My parents gardened, their parents gardened, I remember pretty yards at the homes of my great grandparents, probably all my people were gardeners.  I saw myself as someone without a green thumb.  I'd never weeded a bed before Mrs. Waller began to take me in hand. I walked around the backyard with my dad sometimes gathering flowers for the dining room table.  I was a pretty accurate shot with the oranges and other citrus which fell from the trees in our back yard, ammo for backyard games.  Occasionally I was instructed to pick up peaches from the front lawn, but they were bird pecked and yucky to throw ... .  I didn't have any yard work responsibilities.  Should have, but didn't.  Daddy was practically religious about organic gardening ... momma frequently sprayed stuff on the plants after he left for work ... none of us kids ever let out a peep about that.  

Weeding that big bed was a lot of work but I liked it a lot too.  The beauty of the bed seemed like a gift not only to us, but to the neighborhood as well.  I learned a lot of things out there that helped me be a better person in general but more specifically how to better tend to my role as a mother.  Parenting is  like gardening, at least that's how I've come to see it.

This morning the remnants of that bed are in pots on the porch where Sammy can guard them from the deer.  Even if they never get planted back in the ground there's something very right about looking out my window and seeing them bloom.

3 comments:

GretchenJoanna said...

Heart-sustaining stories you have wrapped up into one post here - thank you!

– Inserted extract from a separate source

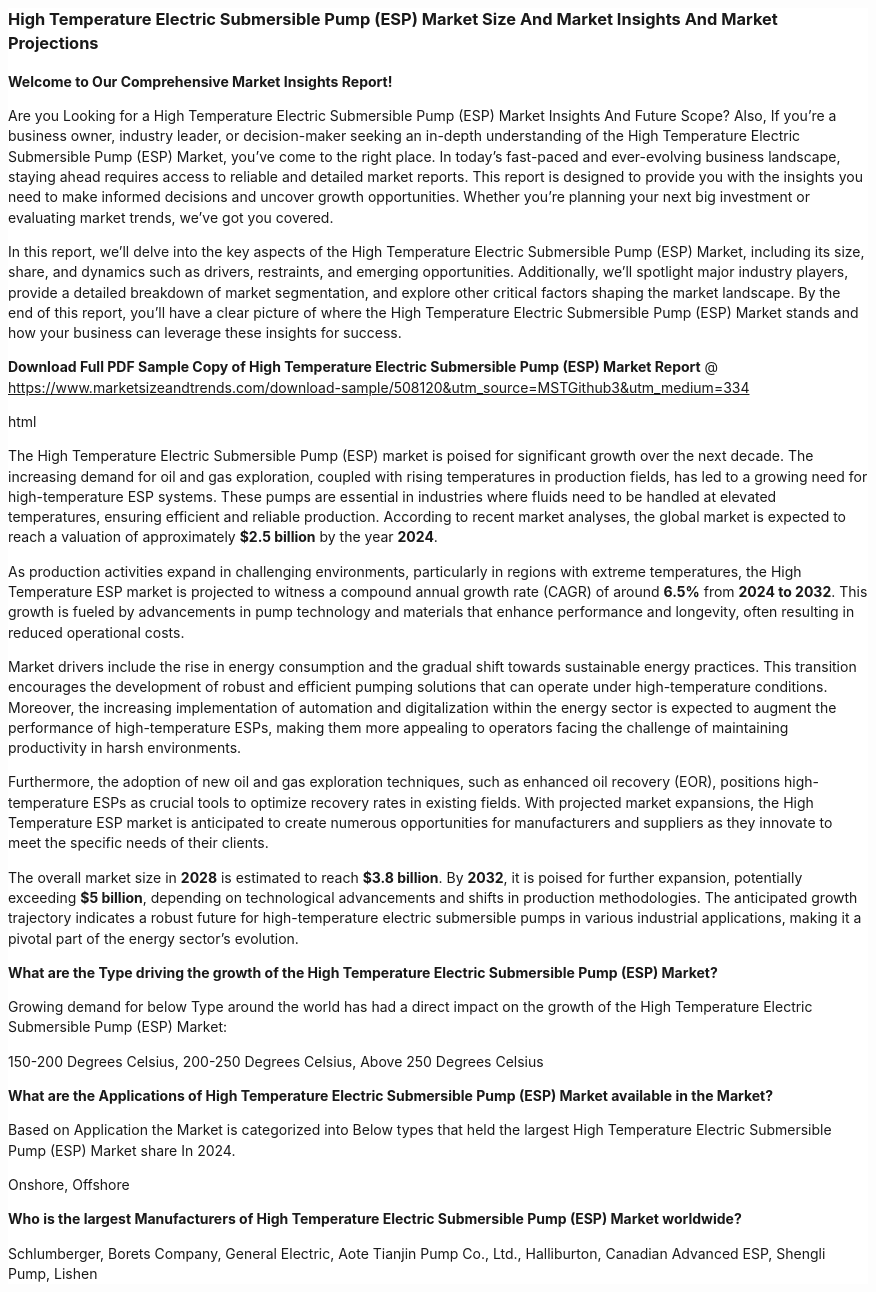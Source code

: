 <div class="" data-test-id=""><h3><span class="">High Temperature Electric Submersible Pump (ESP) Market Size And Market Insights And Market Projections</span></h3></div><div class="" data-test-id=""><p><strong>Welcome to Our Comprehensive Market Insights Report!</strong></p><p>Are you Looking for a High Temperature Electric Submersible Pump (ESP) Market Insights And Future Scope? Also, If you&rsquo;re a business owner, industry leader, or decision-maker seeking an in-depth understanding of the High Temperature Electric Submersible Pump (ESP) Market, you&rsquo;ve come to the right place. In today&rsquo;s fast-paced and ever-evolving business landscape, staying ahead requires access to reliable and detailed market reports. This report is designed to provide you with the insights you need to make informed decisions and uncover growth opportunities. Whether you&rsquo;re planning your next big investment or evaluating market trends, we&rsquo;ve got you covered.</p><p>In this report, we&rsquo;ll delve into the key aspects of the High Temperature Electric Submersible Pump (ESP) Market, including its size, share, and dynamics such as drivers, restraints, and emerging opportunities. Additionally, we&rsquo;ll spotlight major industry players, provide a detailed breakdown of market segmentation, and explore other critical factors shaping the market landscape. By the end of this report, you&rsquo;ll have a clear picture of where the High Temperature Electric Submersible Pump (ESP) Market stands and how your business can leverage these insights for success.</p><p><strong>Download Full PDF Sample Copy of High Temperature Electric Submersible Pump (ESP) Market Report</strong> @ <a href="https://www.marketsizeandtrends.com/download-sample/508120&utm_source=MSTGithub3&utm_medium=334" target="_blank">https://www.marketsizeandtrends.com/download-sample/508120&utm_source=MSTGithub3&utm_medium=334</a></p></div><div class="" data-test-id=""><p><span class="">html<p>The High Temperature Electric Submersible Pump (ESP) market is poised for significant growth over the next decade. The increasing demand for oil and gas exploration, coupled with rising temperatures in production fields, has led to a growing need for high-temperature ESP systems. These pumps are essential in industries where fluids need to be handled at elevated temperatures, ensuring efficient and reliable production. According to recent market analyses, the global market is expected to reach a valuation of approximately <strong>$2.5 billion</strong> by the year <strong>2024</strong>.</p><p>As production activities expand in challenging environments, particularly in regions with extreme temperatures, the High Temperature ESP market is projected to witness a compound annual growth rate (CAGR) of around <strong>6.5%</strong> from <strong>2024 to 2032</strong>. This growth is fueled by advancements in pump technology and materials that enhance performance and longevity, often resulting in reduced operational costs.</p><p><strong></strong></p><p>Market drivers include the rise in energy consumption and the gradual shift towards sustainable energy practices. This transition encourages the development of robust and efficient pumping solutions that can operate under high-temperature conditions. Moreover, the increasing implementation of automation and digitalization within the energy sector is expected to augment the performance of high-temperature ESPs, making them more appealing to operators facing the challenge of maintaining productivity in harsh environments.</p><p>Furthermore, the adoption of new oil and gas exploration techniques, such as enhanced oil recovery (EOR), positions high-temperature ESPs as crucial tools to optimize recovery rates in existing fields. With projected market expansions, the High Temperature ESP market is anticipated to create numerous opportunities for manufacturers and suppliers as they innovate to meet the specific needs of their clients.</p><p>The overall market size in <strong>2028</strong> is estimated to reach <strong>$3.8 billion</strong>. By <strong>2032</strong>, it is poised for further expansion, potentially exceeding <strong>$5 billion</strong>, depending on technological advancements and shifts in production methodologies. The anticipated growth trajectory indicates a robust future for high-temperature electric submersible pumps in various industrial applications, making it a pivotal part of the energy sector’s evolution.</p></span></p><p><strong><span class="">What are the&nbsp;Type driving the growth of the High Temperature Electric Submersible Pump (ESP) Market?</span></strong></p></div><div class="" data-test-id=""><p><span class="">Growing demand for below Type around the world has had a direct impact on the growth of the High Temperature Electric Submersible Pump (ESP) Market:</span></p></div><div class="" data-test-id=""><p>150-200 Degrees Celsius, 200-250 Degrees Celsius, Above 250 Degrees Celsius</p><p><span class=""><strong>What are the&nbsp;Applications&nbsp;of High Temperature Electric Submersible Pump (ESP) Market available in the Market?</strong></span></p></div><div class="" data-test-id=""><p><span class="">Based on Application the Market is categorized into Below types that held the largest High Temperature Electric Submersible Pump (ESP) Market share In 2024.</span></p></div><div class="" data-test-id=""><p><span class="">Onshore, Offshore</span></p><p><span class=""><strong>Who is the largest Manufacturers of High Temperature Electric Submersible Pump (ESP) Market worldwide?</strong></span></p></div><div class="" data-test-id=""><p><span class="">Schlumberger, Borets Company, General Electric, Aote Tianjin Pump Co., Ltd., Halliburton, Canadian Advanced ESP, Shengli Pump, Lishen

It's wonderful that you have those lilies from what was truly your first garden, that is, the one you were most invested in. Your friendship with your neighbor was unique and inspiring, and I feel privileged to be let in on it.

DeAnn said...

I had five truly lovely elderly women neighbors there. To the other side was "Ms. Margaret" , born in the late 1890's, she stood in at all of the "bring your Grandmother to school events. She was well educated, A very strong Southern lady who actually went to the first Dem convention after the 19th Amendment was ratified. Our children adored her. Beside Mrs. Waller was "Ms. Francis" a retired elementary school teacher, also in her late 80's like Mrs.Waller ( who did eventually tell me to call her Elaine), who taught my C how to play all sorts of card games, drilled the children on the names of local flora and fauna, investing countless hours in their childhoods and sending them home to me with freshly baked dinner rolls! Across the street was Mrs. G, an accomplished pianist. She had tow Steinway grands in her living room, a wood shop of her own in her garage, and Dr. G's ashes scattered around the goldfish pond. She was ancient when I meet her, very old world (she had emigrated from Germany ahead of WWII). She was a bit of a recluse, but always very happy to hav me in. I'd go over to check on her if I didn't hear her playing the piano of a morning ... Boy was she amazing! She also tatted. Beside her was my other Mrs. France's, also a retired school teacher. Her husband Fred (retire principle) always met me at the mailbox with a joke of the day, frequently just slightly off color. I think cocktail hour for him began with lunch each day! She'd see him out there, come rushing out fanning her face with her apron and chiding him to mind his manners! They taught me everything I needed to now about vegetable gardening. We had lovely neighbors all up and down the street ... So glad to see a house full of children in the neighborhood. We were very blessed to have them participate as they did in our lives.

GretchenJoanna said...

Thank you for elaborating - what treasures those women were!!